# 9 W riders.



## greg12666 (Mar 29, 2012)

I ride 9W almost every weekend. Now that it is getting warm there are going to be tons of cyclists on that route. I rode it this Sat and Sunday. I just ask of everyone to please try and ride single file. I saw at least 10 close calls this weekend by riders riding 2 and 3 aside. That will not work on the tighter shoulders. I see to many accidents every year. If you do now want to be one of them follow the rules.


----------



## Lallement (Mar 1, 2014)

Is there a good time of day to ride this route, i.e.- low bike and car traffic? I have driven it by car many times going to NJ to visit friends, and often it is just nuts with car and cycle traffic.


----------



## Diopena1 (Jul 21, 2011)

Lallement said:


> Is there a good time of day to ride this route, i.e.- low bike and car traffic? I have driven it by car many times going to NJ to visit friends, and often it is just nuts with car and cycle traffic.


From my understanding on a weekend..... its always packed! 
I was there on Sunday, and saw a few reckless riders out there.... This was my first time riding since returning to the East coast from Las Vegas. I loved the ride, and only wish other riders stay safe, and be cautious!
Met a few cool people out there, helped a lady with a front wheel issue at a rest stop, and kept it moving!

My problem is with the riders that want to show off what they have, and in doing so, push their ride beyond their personal limits, and cause an accident, or crash themselves... its not worth it....


----------



## greg12666 (Mar 29, 2012)

The best time is very early. Seems that at that time you get serious riders that know the rules of the road. Later in the day you see larger groups from NYC riding double and triple across.


----------



## 9W9W (Apr 5, 2012)

I work on 9W and so I know these parts. 

There are groups which queue up in Central Park at 6AM and head north on 9W as early as seven. Cycle traffic does start early but only the really serious guys are out there hammering at seven in the morning. In terms of safety, I think the talk is overblown.
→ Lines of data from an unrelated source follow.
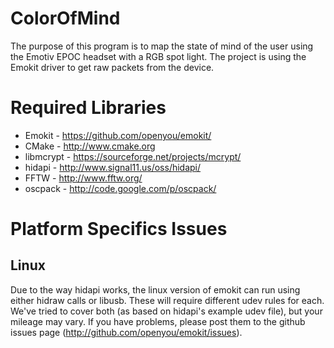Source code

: ColorOfMind 
===========

The purpose of this program is to map the state of mind of the user using the Emotiv EPOC headset with a RGB spot light. The project is using the Emokit driver to get raw packets from the device.


Required Libraries
==================

* Emokit - https://github.com/openyou/emokit/
* CMake - http://www.cmake.org
* libmcrypt - https://sourceforge.net/projects/mcrypt/
* hidapi - http://www.signal11.us/oss/hidapi/
* FFTW - http://www.fftw.org/
* oscpack - http://code.google.com/p/oscpack/

Platform Specifics Issues
=========================

Linux
-----

Due to the way hidapi works, the linux version of emokit can run using
either hidraw calls or libusb. These will require different udev rules
for each. We've tried to cover both (as based on hidapi's example udev
file), but your mileage may vary. If you have problems, please post
them to the github issues page (http://github.com/openyou/emokit/issues).
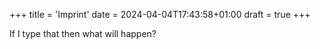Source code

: +++
title = 'Imprint'
date = 2024-04-04T17:43:58+01:00
draft = true
+++

If I type that then what will happen?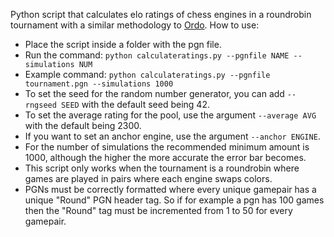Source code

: Python script that calculates elo ratings of chess engines in a roundrobin tournament with a similar methodology to [Ordo](https://github.com/michiguel/Ordo).
How to use:
- Place the script inside a folder with the pgn file.
- Run the command: `python calculateratings.py --pgnfile NAME --simulations NUM`
- Example command: `python calculateratings.py --pgnfile tournament.pgn --simulations 1000`
- To set the seed for the random number generator, you can add `--rngseed SEED` with the default seed being 42.
- To set the average rating for the pool, use the argument `--average AVG` with the default being 2300.
- If you want to set an anchor engine, use the argument `--anchor ENGINE`.
- For the number of simulations the recommended minimum amount is 1000, although the higher the more accurate the error bar becomes.
- This script only works when the tournament is a roundrobin where games are played in pairs where each engine swaps colors.
- PGNs must be correctly formatted where every unique gamepair has a unique "Round" PGN header tag. So if for example a pgn has 100 games then the "Round" tag must be incremented from 1 to 50 for every gamepair.
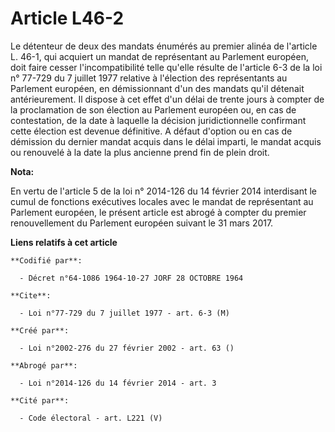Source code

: # Article L46-2

Le détenteur de deux des mandats énumérés au premier alinéa de l'article L. 46-1, qui acquiert un mandat de représentant au
Parlement européen, doit faire cesser l'incompatibilité telle qu'elle résulte de l'article 6-3 de la loi n° 77-729 du 7
juillet 1977 relative à l'élection des représentants au Parlement européen, en démissionnant d'un des mandats qu'il détenait
antérieurement. Il dispose à cet effet d'un délai de trente jours à compter de la proclamation de son élection au Parlement
européen ou, en cas de contestation, de la date à laquelle la décision juridictionnelle confirmant cette élection est devenue
définitive. A défaut d'option ou en cas de démission du dernier mandat acquis dans le délai imparti, le mandat acquis ou
renouvelé à la date la plus ancienne prend fin de plein droit.

**Nota:**

En vertu de l'article 5 de la loi n° 2014-126 du 14 février 2014 interdisant le cumul de fonctions exécutives locales avec le
mandat de représentant au Parlement européen, le présent article est abrogé à compter du premier renouvellement du Parlement
européen suivant le 31 mars 2017.

**Liens relatifs à cet article**

	**Codifié par**:

	  - Décret n°64-1086 1964-10-27 JORF 28 OCTOBRE 1964

	**Cite**:

	  - Loi n°77-729 du 7 juillet 1977 - art. 6-3 (M)

	**Créé par**:

	  - Loi n°2002-276 du 27 février 2002 - art. 63 ()

	**Abrogé par**:

	  - Loi n°2014-126 du 14 février 2014 - art. 3

	**Cité par**:

	  - Code électoral - art. L221 (V)
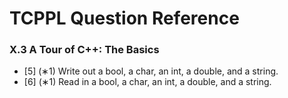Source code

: # TCPPL Question Reference

### X.3 A Tour of C++: The Basics

- [5] (∗1) Write out a bool, a char, an int, a double, and a string.
- [6] (∗1) Read in a bool, a char, an int, a double, and a string.
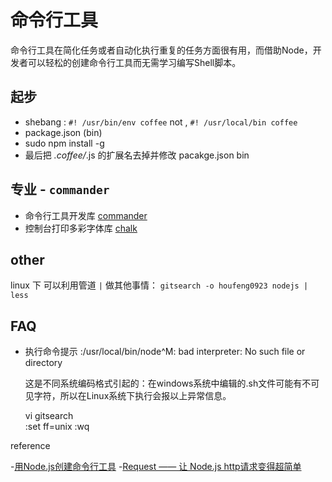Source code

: 命令行工具
====
命令行工具在简化任务或者自动化执行重复的任务方面很有用，而借助Node，开发者可以轻松的创建命令行工具而无需学习编写Shell脚本。

起步
----

 - shebang : `#! /usr/bin/env coffee` not , `#! /usr/local/bin coffee`
 - package.json (bin)
 - sudo npm install -g
 - 最后把 *.coffee/*.js 的扩展名去掉并修改 pacakge.json bin


专业 - `commander`
----

 - 命令行工具开发库 [commander](https://github.com/visionmedia/commander.js)
 - 控制台打印多彩字体库 [chalk](https://github.com/sindresorhus/chalk)


other
----

  linux 下 可以利用管道 `|` 做其他事情： `gitsearch -o houfeng0923 nodejs | less `



FAQ
---

 - 执行命令提示 :/usr/local/bin/node^M: bad interpreter: No such file or directory

 	这是不同系统编码格式引起的：在windows系统中编辑的.sh文件可能有不可见字符，所以在Linux系统下执行会报以上异常信息。 

    vi gitsearch  
    :set ff=unix
    :wq
 

reference

 -[用Node.js创建命令行工具](http://www.html-js.com/article/2087)
 -[Request —— 让 Node.js http请求变得超简单](http://blog.segmentfault.com/younglaker/1190000000385867)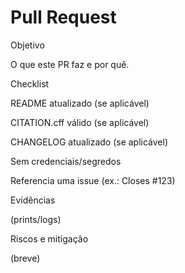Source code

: # Pull Request

Objetivo

O que este PR faz e por quê.

Checklist

 README atualizado (se aplicável)

 CITATION.cff válido (se aplicável)

 CHANGELOG atualizado (se aplicável)

 Sem credenciais/segredos

 Referencia uma issue (ex.: Closes #123)

Evidências

(prints/logs)

Riscos e mitigação

(breve)
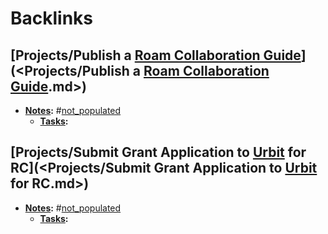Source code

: 
# Backlinks
## [Projects/Publish a [Roam Collaboration Guide](<Roam Collaboration Guide.md>)](<Projects/Publish a [Roam Collaboration Guide](<Roam Collaboration Guide.md>).md>)
- **[Notes](<Notes.md>):** #[not_populated](<not_populated.md>)
    - **[Tasks](<Tasks.md>):**

## [Projects/Submit Grant Application to [Urbit](<Urbit.md>) for RC](<Projects/Submit Grant Application to [Urbit](<Urbit.md>) for RC.md>)
- **[Notes](<Notes.md>):** #[not_populated](<not_populated.md>)
    - **[Tasks](<Tasks.md>):**

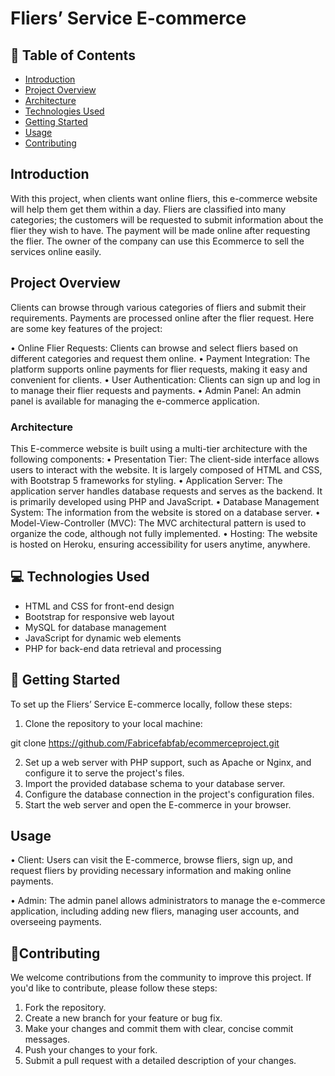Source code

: # Fliers’ Service E-commerce 

## 📗 Table of Contents
- [Introduction](#introduction)
- [Project Overview](#project-overview)
- [Architecture](#architecture)
- [Technologies Used](#technologies-used)
- [Getting Started](#getting-started)
- [Usage](#usage)
- [Contributing](#contributing)

## Introduction
With this project, when clients want online fliers, this e-commerce website will help them get them within a 
day. Fliers are classified into many categories; the customers will be requested to submit 
information about the flier they wish to have. The payment will be made online after requesting 
the flier. The owner of the company can use this Ecommerce to sell the services online easily.

## Project Overview
Clients can browse through various categories of fliers and submit their requirements. Payments are processed online after the flier request. Here are some key features of the project:

•	Online Flier Requests: Clients can browse and select fliers based on different categories and request them online.
•	Payment Integration: The platform supports online payments for flier requests, making it easy and convenient for clients.
•	User Authentication: Clients can sign up and log in to manage their flier requests and payments.
•	Admin Panel: An admin panel is available for managing the e-commerce application.

### Architecture

This E-commerce website is built using a multi-tier architecture with the following components:
•	Presentation Tier: The client-side interface allows users to interact with the website. It is largely composed of HTML and CSS, with Bootstrap 5 frameworks for styling.
•	Application Server: The application server handles database requests and serves as the backend. It is primarily developed using PHP and JavaScript.
•	Database Management System: The information from the website is stored on a database server.
•	Model-View-Controller (MVC): The MVC architectural pattern is used to organize the code, although not fully implemented.
•	Hosting: The website is hosted on Heroku, ensuring accessibility for users anytime, anywhere.

## 💻 Technologies Used
- HTML and CSS for front-end design
- Bootstrap for responsive web layout
- MySQL for database management
- JavaScript for dynamic web elements
- PHP for back-end data retrieval and processing

## 📖 Getting Started
To set up the Fliers’ Service E-commerce locally, follow these steps:
1.	Clone the repository to your local machine:
   
git clone https://github.com/Fabricefabfab/ecommerceproject.git 

2.	Set up a web server with PHP support, such as Apache or Nginx, and configure it to serve the project's files.
3.	Import the provided database schema to your database server.
4.	Configure the database connection in the project's configuration files.
5.	Start the web server and open the E-commerce in your browser.

## Usage
• Client: Users can visit the E-commerce, browse fliers, sign up, and request fliers by providing necessary information and making online payments.

• Admin: The admin panel allows administrators to manage the e-commerce application, including adding new fliers, managing user accounts, and overseeing payments.

## 🤝Contributing
We welcome contributions from the community to improve this project. If you'd like to contribute, please follow these steps:
1.	Fork the repository.
2.	Create a new branch for your feature or bug fix.
3.	Make your changes and commit them with clear, concise commit messages.
4.	Push your changes to your fork.
5.	Submit a pull request with a detailed description of your changes.
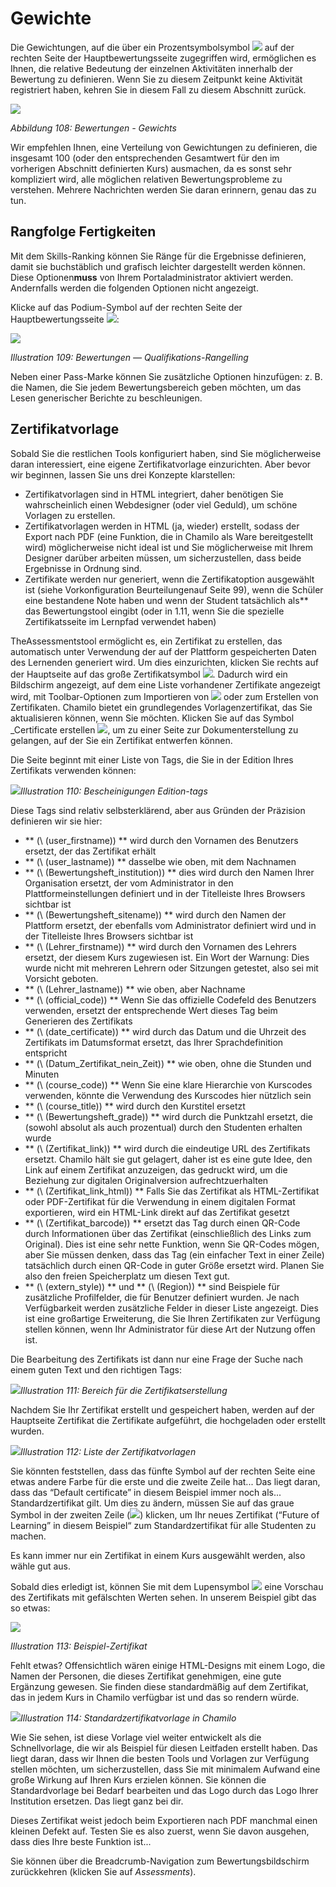 # Gewichte

Die Gewichtungen, auf die über ein Prozentsymbolsymbol ![](../../.gitbook/assets/image4.svg) auf der rechten Seite der Hauptbewertungsseite zugegriffen wird, ermöglichen es Ihnen, die relative Bedeutung der einzelnen Aktivitäten innerhalb der Bewertung zu definieren. Wenn Sie zu diesem Zeitpunkt keine Aktivität registriert haben, kehren Sie in diesem Fall zu diesem Abschnitt zurück.

![](../../.gitbook/assets/images133%20%281%29.png)

_Abbildung 108: Bewertungen - Gewichts_

Wir empfehlen Ihnen, eine Verteilung von Gewichtungen zu definieren, die insgesamt 100 \(oder den entsprechenden Gesamtwert für den im vorherigen Abschnitt definierten Kurs\) ausmachen, da es sonst sehr kompliziert wird, alle möglichen relativen Bewertungsprobleme zu verstehen. Mehrere Nachrichten werden Sie daran erinnern, genau das zu tun.

## Rangfolge Fertigkeiten <a id="skills-ranking"></a>

Mit dem Skills-Ranking können Sie Ränge für die Ergebnisse definieren, damit sie buchstäblich und grafisch leichter dargestellt werden können. Diese Optionen**muss** von Ihrem Portaladministrator aktiviert werden. Andernfalls werden die folgenden Optionen nicht angezeigt.

Klicke auf das Podium-Symbol auf der rechten Seite der Hauptbewertungsseite ![](../../.gitbook/assets/graphics191.png):

![](../../.gitbook/assets/graphics195.png)

_Illustration 109: Bewertungen — Qualifikations-Rangelling_

Neben einer Pass-Marke können Sie zusätzliche Optionen hinzufügen: z. B. die Namen, die Sie jedem Bewertungsbereich geben möchten, um das Lesen generischer Berichte zu beschleunigen.

## Zertifikatvorlage <a id="certificate-template"></a>

Sobald Sie die restlichen Tools konfiguriert haben, sind Sie möglicherweise daran interessiert, eine eigene Zertifikatvorlage einzurichten. Aber bevor wir beginnen, lassen Sie uns drei Konzepte klarstellen:

* Zertifikatvorlagen sind in HTML integriert, daher benötigen Sie wahrscheinlich einen Webdesigner \(oder viel Geduld\), um schöne Vorlagen zu erstellen.
* Zertifikatvorlagen werden in HTML \(ja, wieder\) erstellt, sodass der Export nach PDF \(eine Funktion, die in Chamilo als Ware bereitgestellt wird) möglicherweise nicht ideal ist und Sie möglicherweise mit Ihrem Designer darüber arbeiten müssen, um sicherzustellen, dass beide Ergebnisse in Ordnung sind.
* Zertifikate werden nur generiert, wenn die Zertifikatoption ausgewählt ist \(siehe Vorkonfiguration Beurteilungenauf Seite 99\), wenn die Schüler eine bestandene Note haben und wenn der Student tatsächlich als** das Bewertungstool eingibt \(oder in 1.11, wenn Sie die spezielle Zertifikatsseite im Lernpfad verwendet haben\)

TheAssessmentstool ermöglicht es, ein Zertifikat zu erstellen, das automatisch unter Verwendung der auf der Plattform gespeicherten Daten des Lernenden generiert wird. Um dies einzurichten, klicken Sie rechts auf der Hauptseite auf das große Zertifikatsymbol ![](../../.gitbook/assets/graphics193.png). Dadurch wird ein Bildschirm angezeigt, auf dem eine Liste vorhandener Zertifikate angezeigt wird, mit Toolbar-Optionen zum Importieren von ![](../../.gitbook/assets/graphics194.png) oder zum Erstellen von Zertifikaten. Chamilo bietet ein grundlegendes Vorlagenzertifikat, das Sie aktualisieren können, wenn Sie möchten. Klicken Sie auf das Symbol _Certificate erstellen ![](../../.gitbook/assets/graphics196.png), um zu einer Seite zur Dokumenterstellung zu gelangen, auf der Sie ein Zertifikat entwerfen können.

Die Seite beginnt mit einer Liste von Tags, die Sie in der Edition Ihres Zertifikats verwenden können:

![](../../.gitbook/assets/image6%20%282%29.png)_Illustration 110: Bescheinigungen Edition-tags_

Diese Tags sind relativ selbsterklärend, aber aus Gründen der Präzision definieren wir sie hier:

* ** \(\ (user\_firstname\)\) ** wird durch den Vornamen des Benutzers ersetzt, der das Zertifikat erhält
* ** \(\ (user\_lastname\)\) ** dasselbe wie oben, mit dem Nachnamen
* ** \(\ (Bewertungsheft\_institution\)\) ** dies wird durch den Namen Ihrer Organisation ersetzt, der vom Administrator in den Plattformeinstellungen definiert und in der Titelleiste Ihres Browsers sichtbar ist
* ** \(\ (Bewertungsheft\_sitename\)\) ** wird durch den Namen der Plattform ersetzt, der ebenfalls vom Administrator definiert wird und in der Titelleiste Ihres Browsers sichtbar ist
* ** \(\ (Lehrer\_firstname\)\) ** wird durch den Vornamen des Lehrers ersetzt, der diesem Kurs zugewiesen ist. Ein Wort der Warnung: Dies wurde nicht mit mehreren Lehrern oder Sitzungen getestet, also sei mit Vorsicht geboten.
* ** \(\ (Lehrer\_lastname\)\) ** wie oben, aber Nachname
* ** \(\ (official\_code\)\) ** Wenn Sie das offizielle Codefeld des Benutzers verwenden, ersetzt der entsprechende Wert dieses Tag beim Generieren des Zertifikats
* ** \(\ (date\_certificate\)\) ** wird durch das Datum und die Uhrzeit des Zertifikats im Datumsformat ersetzt, das Ihrer Sprachdefinition entspricht
* ** \(\ (Datum\_Zertifikat\_nein\_Zeit\)\) ** wie oben, ohne die Stunden und Minuten
* ** \(\ (course\_code\)\) ** Wenn Sie eine klare Hierarchie von Kurscodes verwenden, könnte die Verwendung des Kurscodes hier nützlich sein
* ** \(\ (course\_title\)\) ** wird durch den Kurstitel ersetzt
* ** \(\ (Bewertungsheft\_grade\)\) ** wird durch die Punktzahl ersetzt, die \(sowohl absolut als auch prozentual\) durch den Studenten erhalten wurde
* ** \(\ (Zertifikat\_link\)\) ** wird durch die eindeutige URL des Zertifikats ersetzt. Chamilo hält sie gut gelagert, daher ist es eine gute Idee, den Link auf einem Zertifikat anzuzeigen, das gedruckt wird, um die Beziehung zur digitalen Originalversion aufrechtzuerhalten
* ** \(\ (Zertifikat\_link\_html\)\) ** Falls Sie das Zertifikat als HTML-Zertifikat oder PDF-Zertifikat für die Verwendung in einem digitalen Format exportieren, wird ein HTML-Link direkt auf das Zertifikat gesetzt
* ** \(\ (Zertifikat\_barcode\)\) ** ersetzt das Tag durch einen QR-Code durch Informationen über das Zertifikat \(einschließlich des Links zum Original\). Dies ist eine sehr nette Funktion, wenn Sie QR-Codes mögen, aber Sie müssen denken, dass das Tag \(ein einfacher Text in einer Zeile\) tatsächlich durch einen QR-Code in guter Größe ersetzt wird. Planen Sie also den freien Speicherplatz um diesen Text gut.
* ** \(\ (extern\_style\)\) ** und ** \(\ (Region\)\) ** sind Beispiele für zusätzliche Profilfelder, die für Benutzer definiert wurden. Je nach Verfügbarkeit werden zusätzliche Felder in dieser Liste angezeigt. Dies ist eine großartige Erweiterung, die Sie Ihren Zertifikaten zur Verfügung stellen können, wenn Ihr Administrator für diese Art der Nutzung offen ist.

Die Bearbeitung des Zertifikats ist dann nur eine Frage der Suche nach einem guten Text und den richtigen Tags:

![](../../.gitbook/assets/image7%20%282%29.png)_Illustration 111: Bereich für die Zertifikatserstellung_

Nachdem Sie Ihr Zertifikat erstellt und gespeichert haben, werden auf der Hauptseite Zertifikat die Zertifikate aufgeführt, die hochgeladen oder erstellt wurden.

![](../../.gitbook/assets/image8%20%282%29.png)_Illustration 112: Liste der Zertifikatvorlagen_

Sie könnten feststellen, dass das fünfte Symbol auf der rechten Seite eine etwas andere Farbe für die erste und die zweite Zeile hat... Das liegt daran, dass das “Default certificate” in diesem Beispiel immer noch als... Standardzertifikat gilt. Um dies zu ändern, müssen Sie auf das graue Symbol in der zweiten Zeile \(![](../../.gitbook/assets/graphics198.png)\) klicken, um Ihr neues Zertifikat \(“Future of Learning” in diesem Beispiel“ zum Standardzertifikat für alle Studenten zu machen.

Es kann immer nur ein Zertifikat in einem Kurs ausgewählt werden, also wähle gut aus.

Sobald dies erledigt ist, können Sie mit dem Lupensymbol ![](../../.gitbook/assets/image9.svg) eine Vorschau des Zertifikats mit gefälschten Werten sehen. In unserem Beispiel gibt das so etwas:

![](../../.gitbook/assets/image10%20%281%29.png)

_Illustration 113: Beispiel-Zertifikat_

Fehlt etwas? Offensichtlich wären einige HTML-Designs mit einem Logo, die Namen der Personen, die dieses Zertifikat genehmigen, eine gute Ergänzung gewesen. Sie finden diese standardmäßig auf dem Zertifikat, das in jedem Kurs in Chamilo verfügbar ist und das so rendern würde.

![](../../.gitbook/assets/image11%20%282%29.png)_Illustration 114: Standardzertifikatvorlage in Chamilo_

Wie Sie sehen, ist diese Vorlage viel weiter entwickelt als die Schnellvorlage, die wir als Beispiel für diesen Leitfaden erstellt haben. Das liegt daran, dass wir Ihnen die besten Tools und Vorlagen zur Verfügung stellen möchten, um sicherzustellen, dass Sie mit minimalem Aufwand eine große Wirkung auf Ihren Kurs erzielen können. Sie können die Standardvorlage bei Bedarf bearbeiten und das Logo durch das Logo Ihrer Institution ersetzen. Das liegt ganz bei dir.

Dieses Zertifikat weist jedoch beim Exportieren nach PDF manchmal einen kleinen Defekt auf. Testen Sie es also zuerst, wenn Sie davon ausgehen, dass dies Ihre beste Funktion ist...

Sie können über die Breadcrumb-Navigation zum Bewertungsbildschirm zurückkehren (klicken Sie auf _Assessments_\).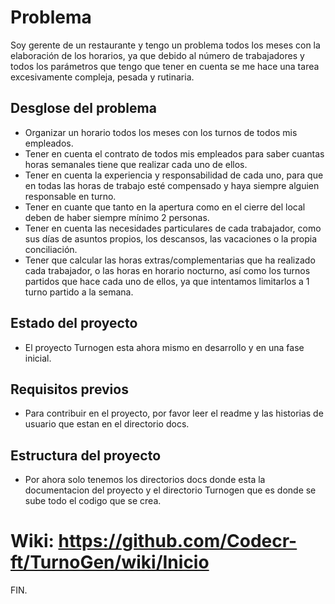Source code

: # Problema

Soy gerente de un restaurante y tengo un problema todos los meses con la elaboración de los horarios, ya que debido al número de trabajadores y todos los parámetros que tengo que tener en cuenta se me hace una tarea excesivamente compleja, pesada y rutinaria.

## Desglose del problema

- Organizar un horario todos los meses con los turnos de todos mis empleados.
- Tener en cuenta el contrato de todos mis empleados para saber cuantas horas semanales tiene que realizar cada uno de ellos.
- Tener en cuenta la experiencia y responsabilidad de cada uno, para que en todas las horas de trabajo esté compensado y haya siempre alguien responsable en turno.
- Tener en cuante que tanto en la apertura como en el cierre del local deben de haber siempre mínimo 2 personas.
- Tener en cuenta las necesidades particulares de cada trabajador, como sus días de asuntos propios, los descansos, las vacaciones o la propia conciliación.
- Tener que calcular las horas extras/complementarias que ha realizado cada trabajador, o las horas en horario nocturno, así como los turnos partidos que hace cada uno de ellos, ya que intentamos limitarlos a 1 turno partido a la semana.

## Estado del proyecto

- El proyecto Turnogen esta ahora mismo en desarrollo y en una fase inicial.

## Requisitos previos

- Para contribuir en el proyecto, por favor leer el readme y las historias de usuario que estan en el directorio docs.

## Estructura del proyecto

- Por ahora solo tenemos los directorios docs donde esta la documentacion del proyecto y el directorio Turnogen que es donde se sube todo el codigo que se crea.
# Wiki: https://github.com/Codecr-ft/TurnoGen/wiki/Inicio

FIN.
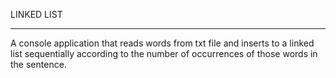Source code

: LINKED LIST

-----------------------------------------------------------------------------------------------------------------------------------------------------------------

A console application that reads words from txt file and inserts to a linked list sequentially according to the number of occurrences of those words in the sentence.
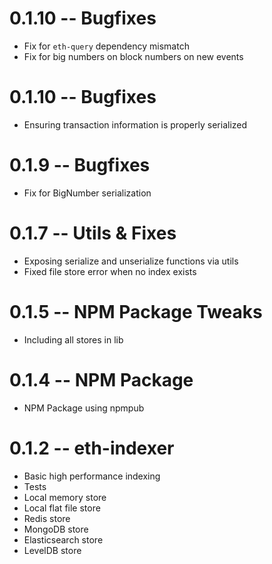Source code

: 
# 0.1.10 -- Bugfixes

- Fix for `eth-query` dependency mismatch
- Fix for big numbers on block numbers on new events

# 0.1.10 -- Bugfixes

- Ensuring transaction information is properly serialized

# 0.1.9 -- Bugfixes

- Fix for BigNumber serialization

# 0.1.7 -- Utils & Fixes

- Exposing serialize and unserialize functions via utils
- Fixed file store error when no index exists

# 0.1.5 -- NPM Package Tweaks

- Including all stores in lib

# 0.1.4 -- NPM Package

- NPM Package using npmpub

# 0.1.2 -- eth-indexer

- Basic high performance indexing
- Tests
- Local memory store
- Local flat file store
- Redis store
- MongoDB store
- Elasticsearch store
- LevelDB store
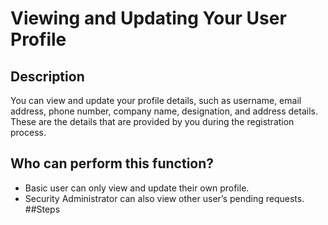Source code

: # Viewing and Updating Your User Profile
## Description
You can view and update your profile details, such as username, email address, phone number, company name, designation, and address details. These are the details that are provided by you during the registration process.
## Who can perform this function?
* Basic user can only view and update their own profile.
* Security Administrator can also view other user’s pending requests.
##Steps
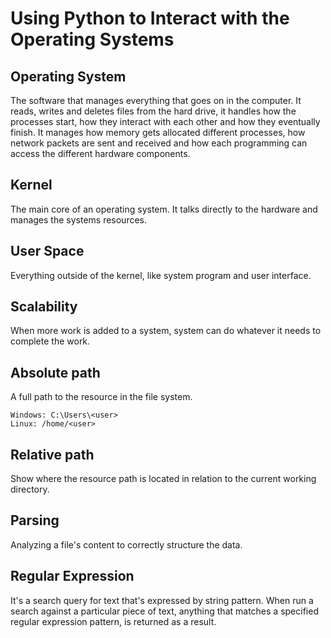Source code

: # Using Python to Interact with the Operating Systems

## Operating System

The software that manages everything that goes on in the computer. It reads, writes and deletes files from the hard drive, it handles how the processes start, how they interact with each other and how they eventually finish. It manages how memory gets allocated different processes, how network packets are sent and received and how each programming can access the different hardware components.

## Kernel

The main core of an operating system. It talks directly to the hardware and manages the systems resources.

## User Space

Everything outside of the kernel, like system program and user interface.

## Scalability

When more work is added to a system, system can do whatever it needs to complete the work.

## Absolute path

A full path to the resource in the file system.

    Windows: C:\Users\<user>
    Linux: /home/<user>

## Relative path

Show where the resource path is located in relation to the current working directory.

## Parsing

Analyzing a file's content to correctly structure the data.

## Regular Expression

It's a search query for text that's expressed by string pattern. When run a search against a particular piece of text, anything that matches a specified regular expression pattern, is returned as a result.
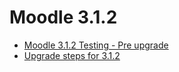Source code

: # Moodle 3.1.2

-   [Moodle 3.1.2 Testing - Pre upgrade](Moodle_3.1.2_Testing_-_Pre_upgrade)
-   [Upgrade steps for 3.1.2](Upgrade_steps_for_3.1.2)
Most of the route has wide shoulders and once you get up to Piermont, once again you have options to fan out and take the quiet route. 

About the most dangerous thing the uninitiated do (95% of cyclists) is make a right on Palisade avenue and ride a good mile and then some on a heavily trafficked road with zero shoulder with cars flying by at 45+mph while dodging sewer gratings and loose gravel. :nonod:
However, there's a blissful wide smooth and quiet way which to get to the intersection of E Clinton Ave and 9W. You probably know this intersection as the first (or last) light where the wide shoulders start. Here's a map:









Once you get to the wide shouldered part just ride on the right and there's plenty of room for groups to fly by, really simple. But yeah, Saturday 11AM it'll get pretty packed with entire groups forming at stoplights and such.


----------



## Mergetrio (May 28, 2012)

I live in the 9W area (Englewood Cliffs) and, as both a driver and cyclist, love the 9W route and is generally safe. As a driver, I do witness and am careful around a group of cyclists that ride as if they own the road to THEIR detriment. I've also witnessed some who are disrespectful to the drivers. On the other hand, I also know a good handful of friends (who are not cyclists) who live in the area and absolutely cannot stand the cyclists including me, LOL! It's all a matter of (selfish) perspective that requires due considerations for others.


----------



## Trek_5200 (Apr 21, 2013)

Plain and simple some of the riders on 9W are jerks, at least during the time they are riding that stretch. A rider insisted on cutting me off as I was attempting to avoid an area of bad pavement on 9W two weeks ago forcing me to go over it. Luckily the worst of it was losing a water bottle, but I had to hold on and pray. 9W is famous for people treating it as a race course and not even considering what the other cyclists are doing. And then you have casual riders two or three across riding casually taking up the whole road and forcing faster riders from having to veer into the car lanes to pass.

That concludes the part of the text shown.